The test developed by french researchers will make it much easier to prove the existence of the disease. "So far, we have only been able to detect the virus directly – either in the acute, approximately one-week disease phase in adult animals or in malformed offspring," said the virologist. The test will now make it possible to detect even formerly infected animals by means of the anticorpses produced.

The announced compulsory notification of the schmallenberg virus is to take effect on 30. The new law will be formally passed by the bundesrat on march. In practice, daily reports from countries and authorities are already being received by the FLI, according to a spokesman for the federal ministry of agriculture in berlin. Germany continues to push for an EU-wide mandatory reporting requirement. This should ensure closer monitoring and would also be the basis for possible compensation payments.

Belgian researchers recently succeeded in identifying three species of midge that transmit the schmallenberg virus. These are species that had also transmitted bluetongue disease. FLI scientists had previously presented high-resolution images of the pathogen, which is 13,000 times smaller than the head of a pin. This would allow a more precise analysis of the multiplication cycle of the pathogen in infected cells, and conclusions could be drawn about the spread of the pathogen in the trafficked animal and its transmission to the foetus, said mettenleiter.

According to the FLI, eight european countries are now affected by the pathogen, with germany being the most severely affected.

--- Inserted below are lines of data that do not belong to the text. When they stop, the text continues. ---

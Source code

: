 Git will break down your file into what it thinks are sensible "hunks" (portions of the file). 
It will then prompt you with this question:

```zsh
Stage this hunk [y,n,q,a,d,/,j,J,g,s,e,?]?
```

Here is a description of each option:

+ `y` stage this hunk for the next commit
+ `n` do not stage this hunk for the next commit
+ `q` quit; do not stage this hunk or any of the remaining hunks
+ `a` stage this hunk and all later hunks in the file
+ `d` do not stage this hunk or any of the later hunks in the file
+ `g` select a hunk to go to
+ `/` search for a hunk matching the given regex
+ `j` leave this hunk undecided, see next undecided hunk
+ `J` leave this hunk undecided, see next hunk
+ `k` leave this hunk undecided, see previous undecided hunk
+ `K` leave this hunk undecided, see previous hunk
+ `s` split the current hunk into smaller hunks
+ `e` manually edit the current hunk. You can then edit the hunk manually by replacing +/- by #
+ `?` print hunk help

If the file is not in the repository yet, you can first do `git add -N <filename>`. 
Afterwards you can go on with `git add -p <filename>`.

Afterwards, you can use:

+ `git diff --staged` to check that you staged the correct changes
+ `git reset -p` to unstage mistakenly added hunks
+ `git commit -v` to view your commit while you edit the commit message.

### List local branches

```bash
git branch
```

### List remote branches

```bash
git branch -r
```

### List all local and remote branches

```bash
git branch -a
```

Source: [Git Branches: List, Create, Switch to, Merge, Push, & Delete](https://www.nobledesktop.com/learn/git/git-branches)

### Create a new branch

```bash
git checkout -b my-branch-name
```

The netherlands, belgium, great britain, france, italy, luxembourg and most recently spain have also reported traps.

Sheep farms report loss rates of up to 50 percent of newborn lambs, according to FLI. Cattle breeders complain of economic losses resulting primarily from the export restrictions now imposed. "The economic damage is severe," said hubert cramer of the working group of german cattle breeders in bonn. The damage resulting from the export ban on cattle semen and cattle cannot yet be quantified. Several countries have imposed import bans on cattle, goats and sheep from the countries concerned.

Russia, which is one of the biggest buyers of breeding animals of the deutsche holstein dairy breed, is going particularly far: moscow has also imposed a ban on imports of pigs from the european union. The ban should be lifted from 20. March on apply. From a scientific point of view, an import ban on pigs is not understandable, as they are not affected by the pathogen, mettenleiter said.

Should the schmallenberg virus infect animals on a massive scale again this year, farmers will hardly be able to protect their stock, according to the FLI’s assessment. The gestation period could be moved "out of the period of highest gnat activity" via insemination in cattle and littering in sheep, an FLI spokeswoman said. In addition, an insect repellent can provide limited protection against mosquito bites.